───── Material supplied ─────

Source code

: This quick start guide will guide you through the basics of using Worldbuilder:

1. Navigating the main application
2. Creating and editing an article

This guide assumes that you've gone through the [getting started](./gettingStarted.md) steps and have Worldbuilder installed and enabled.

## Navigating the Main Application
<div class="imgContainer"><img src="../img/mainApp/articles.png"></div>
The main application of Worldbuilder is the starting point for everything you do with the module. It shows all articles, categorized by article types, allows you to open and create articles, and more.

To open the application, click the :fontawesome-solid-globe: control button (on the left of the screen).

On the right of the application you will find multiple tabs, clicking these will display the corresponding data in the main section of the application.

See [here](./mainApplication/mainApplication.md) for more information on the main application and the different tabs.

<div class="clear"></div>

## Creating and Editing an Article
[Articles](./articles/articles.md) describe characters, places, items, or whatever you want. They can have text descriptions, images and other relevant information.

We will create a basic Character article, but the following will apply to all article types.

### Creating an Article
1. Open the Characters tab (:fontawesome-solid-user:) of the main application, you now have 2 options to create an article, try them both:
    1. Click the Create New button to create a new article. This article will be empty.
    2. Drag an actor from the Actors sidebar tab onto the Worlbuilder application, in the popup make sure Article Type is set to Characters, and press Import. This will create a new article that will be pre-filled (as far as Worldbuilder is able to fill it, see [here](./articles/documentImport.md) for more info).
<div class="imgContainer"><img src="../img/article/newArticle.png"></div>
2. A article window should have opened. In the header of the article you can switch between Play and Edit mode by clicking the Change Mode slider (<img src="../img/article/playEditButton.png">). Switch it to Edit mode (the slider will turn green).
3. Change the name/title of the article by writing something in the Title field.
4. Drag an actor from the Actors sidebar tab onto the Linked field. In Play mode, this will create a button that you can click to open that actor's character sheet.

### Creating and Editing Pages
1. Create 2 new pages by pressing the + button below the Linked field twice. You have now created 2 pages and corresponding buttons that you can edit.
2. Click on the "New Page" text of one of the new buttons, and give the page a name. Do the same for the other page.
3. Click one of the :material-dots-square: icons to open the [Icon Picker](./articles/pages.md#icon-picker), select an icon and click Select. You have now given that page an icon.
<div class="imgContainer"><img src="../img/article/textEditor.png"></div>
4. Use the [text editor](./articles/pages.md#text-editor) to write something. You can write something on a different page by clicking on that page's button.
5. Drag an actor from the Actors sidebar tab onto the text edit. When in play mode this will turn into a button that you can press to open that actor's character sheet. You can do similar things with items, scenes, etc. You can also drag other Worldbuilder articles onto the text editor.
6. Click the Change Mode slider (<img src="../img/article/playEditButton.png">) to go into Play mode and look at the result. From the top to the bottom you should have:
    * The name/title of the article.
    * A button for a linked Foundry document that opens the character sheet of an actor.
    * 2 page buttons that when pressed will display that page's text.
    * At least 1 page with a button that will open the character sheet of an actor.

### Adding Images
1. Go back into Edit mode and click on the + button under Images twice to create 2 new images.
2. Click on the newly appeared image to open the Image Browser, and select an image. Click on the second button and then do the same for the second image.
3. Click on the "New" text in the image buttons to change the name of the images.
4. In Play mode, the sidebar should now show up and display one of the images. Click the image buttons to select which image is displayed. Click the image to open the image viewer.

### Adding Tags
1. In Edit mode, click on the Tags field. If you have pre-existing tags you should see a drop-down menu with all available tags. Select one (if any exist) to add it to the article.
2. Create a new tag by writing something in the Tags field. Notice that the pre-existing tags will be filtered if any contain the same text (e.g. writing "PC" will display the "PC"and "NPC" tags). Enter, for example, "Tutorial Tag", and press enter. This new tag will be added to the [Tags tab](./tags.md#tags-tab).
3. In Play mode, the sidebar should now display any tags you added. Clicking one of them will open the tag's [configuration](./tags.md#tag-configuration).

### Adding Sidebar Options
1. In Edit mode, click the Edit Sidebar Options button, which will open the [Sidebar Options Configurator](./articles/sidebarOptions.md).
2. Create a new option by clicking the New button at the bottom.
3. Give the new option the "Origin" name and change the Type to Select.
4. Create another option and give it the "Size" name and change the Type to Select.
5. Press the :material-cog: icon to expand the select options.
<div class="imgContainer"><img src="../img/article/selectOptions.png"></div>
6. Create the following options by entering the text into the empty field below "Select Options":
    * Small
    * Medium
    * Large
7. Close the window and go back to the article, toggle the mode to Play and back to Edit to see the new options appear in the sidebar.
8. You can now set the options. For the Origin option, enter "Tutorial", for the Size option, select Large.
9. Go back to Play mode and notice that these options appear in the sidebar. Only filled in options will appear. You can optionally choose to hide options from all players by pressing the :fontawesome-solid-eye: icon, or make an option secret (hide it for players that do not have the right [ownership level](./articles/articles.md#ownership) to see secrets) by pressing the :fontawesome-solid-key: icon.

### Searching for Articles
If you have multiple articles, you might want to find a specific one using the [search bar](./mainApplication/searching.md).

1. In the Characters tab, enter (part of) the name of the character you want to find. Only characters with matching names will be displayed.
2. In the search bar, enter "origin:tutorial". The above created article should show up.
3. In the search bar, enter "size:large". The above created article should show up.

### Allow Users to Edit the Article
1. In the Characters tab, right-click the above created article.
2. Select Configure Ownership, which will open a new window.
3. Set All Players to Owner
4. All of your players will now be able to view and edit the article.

─────
───── Material supplied ─────

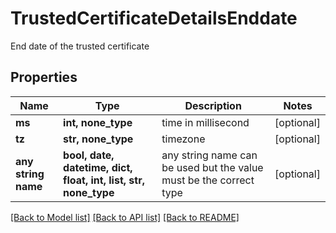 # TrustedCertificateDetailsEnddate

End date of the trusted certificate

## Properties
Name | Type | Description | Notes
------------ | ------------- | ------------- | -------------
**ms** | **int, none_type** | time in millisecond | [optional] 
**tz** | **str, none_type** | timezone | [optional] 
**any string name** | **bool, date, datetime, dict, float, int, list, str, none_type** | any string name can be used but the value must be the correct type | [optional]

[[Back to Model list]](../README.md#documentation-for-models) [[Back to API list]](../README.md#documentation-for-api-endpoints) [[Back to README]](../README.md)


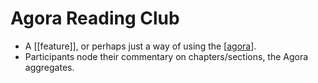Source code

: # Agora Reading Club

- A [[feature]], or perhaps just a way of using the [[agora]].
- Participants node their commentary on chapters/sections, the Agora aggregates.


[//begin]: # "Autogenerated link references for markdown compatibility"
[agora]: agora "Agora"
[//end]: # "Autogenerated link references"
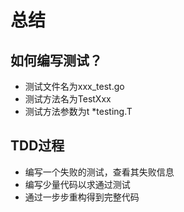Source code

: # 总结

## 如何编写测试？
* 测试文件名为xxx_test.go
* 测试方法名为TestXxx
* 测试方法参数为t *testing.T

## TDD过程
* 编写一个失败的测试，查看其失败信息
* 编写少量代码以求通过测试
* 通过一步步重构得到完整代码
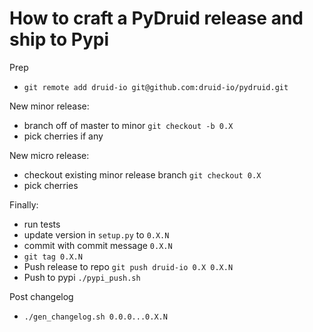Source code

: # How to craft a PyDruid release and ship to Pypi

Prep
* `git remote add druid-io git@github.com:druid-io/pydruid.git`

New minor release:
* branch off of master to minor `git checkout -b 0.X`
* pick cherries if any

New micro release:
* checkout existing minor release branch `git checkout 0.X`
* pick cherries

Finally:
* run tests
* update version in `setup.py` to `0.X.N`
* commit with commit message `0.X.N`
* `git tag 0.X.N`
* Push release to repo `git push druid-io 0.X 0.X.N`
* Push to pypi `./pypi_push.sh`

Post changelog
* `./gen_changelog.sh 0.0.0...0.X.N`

─────

Work required
Please copy the lines in the records above between the one holding "4. In Play mode, the" and the one holding "8. You can now", inclusive, exactly and with no other line.

The completed task
4. In Play mode, the sidebar should now show up and display one of the images. Click the image buttons to select which image is displayed. Click the image to open the image viewer.

### Adding Tags
1. In Edit mode, click on the Tags field. If you have pre-existing tags you should see a drop-down menu with all available tags. Select one (if any exist) to add it to the article.
2. Create a new tag by writing something in the Tags field. Notice that the pre-existing tags will be filtered if any contain the same text (e.g. writing "PC" will display the "PC"and "NPC" tags). Enter, for example, "Tutorial Tag", and press enter. This new tag will be added to the [Tags tab](./tags.md#tags-tab).
3. In Play mode, the sidebar should now display any tags you added. Clicking one of them will open the tag's [configuration](./tags.md#tag-configuration).

### Adding Sidebar Options
1. In Edit mode, click the Edit Sidebar Options button, which will open the [Sidebar Options Configurator](./articles/sidebarOptions.md).
2. Create a new option by clicking the New button at the bottom.
3. Give the new option the "Origin" name and change the Type to Select.
4. Create another option and give it the "Size" name and change the Type to Select.
5. Press the :material-cog: icon to expand the select options.
<div class="imgContainer"><img src="../img/article/selectOptions.png"></div>
6. Create the following options by entering the text into the empty field below "Select Options":
    * Small
    * Medium
    * Large
7. Close the window and go back to the article, toggle the mode to Play and back to Edit to see the new options appear in the sidebar.
8. You can now set the options. For the Origin option, enter "Tutorial", for the Size option, select Large.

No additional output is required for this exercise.